- [Exercise instructions] Each entry is to be reproduced verbatim, and images are to be omitted.

- [Data extracts]
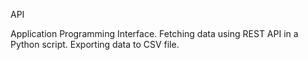 API

Application Programming Interface. Fetching data using REST API in a Python script. Exporting data to CSV file.
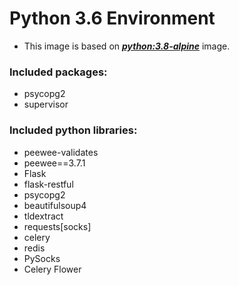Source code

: # Python 3.6 Environment

- This image is based on [***python:3.8-alpine***](https://hub.docker.com/_/python) image.

### Included packages:

- psycopg2
- supervisor

### Included python libraries:

- peewee-validates
- peewee==3.7.1
- Flask
- flask-restful
- psycopg2
- beautifulsoup4
- tldextract
- requests[socks]
- celery
- redis
- PySocks
- Celery Flower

- [Answer to this task]
 API

Application Programming Interface. Fetching data using REST API in a Python script. Exporting data to CSV file.
Source code

: # Python 3.6 Environment

- This image is based on [***python:3.8-alpine***](https://hub.docker.com/_/python) image.

### Included packages:

- psycopg2
- supervisor

### Included python libraries:

- peewee-validates
- peewee==3.7.1
- Flask
- flask-restful
- psycopg2
- beautifulsoup4
- tldextract
- requests[socks]
- celery
- redis
- PySocks
- Celery Flower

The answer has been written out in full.